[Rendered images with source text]
BEGIN

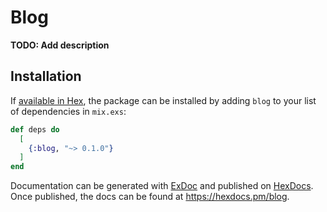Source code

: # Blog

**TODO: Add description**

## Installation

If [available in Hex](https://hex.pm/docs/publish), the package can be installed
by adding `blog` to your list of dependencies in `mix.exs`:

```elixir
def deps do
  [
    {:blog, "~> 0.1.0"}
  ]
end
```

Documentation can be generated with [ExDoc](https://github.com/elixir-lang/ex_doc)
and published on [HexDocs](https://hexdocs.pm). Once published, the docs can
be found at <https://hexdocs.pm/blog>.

END

Work to complete: Retype the records in full, exactly as given, and omit the pictures.

Response to this task:
Source code

: # Blog

**TODO: Add description**

## Installation

If [available in Hex](https://hex.pm/docs/publish), the package can be installed
by adding `blog` to your list of dependencies in `mix.exs`:

```elixir
def deps do
  [
    {:blog, "~> 0.1.0"}
  ]
end
```

Documentation can be generated with [ExDoc](https://github.com/elixir-lang/ex_doc)
and published on [HexDocs](https://hexdocs.pm). Once published, the docs can
be found at <https://hexdocs.pm/blog>.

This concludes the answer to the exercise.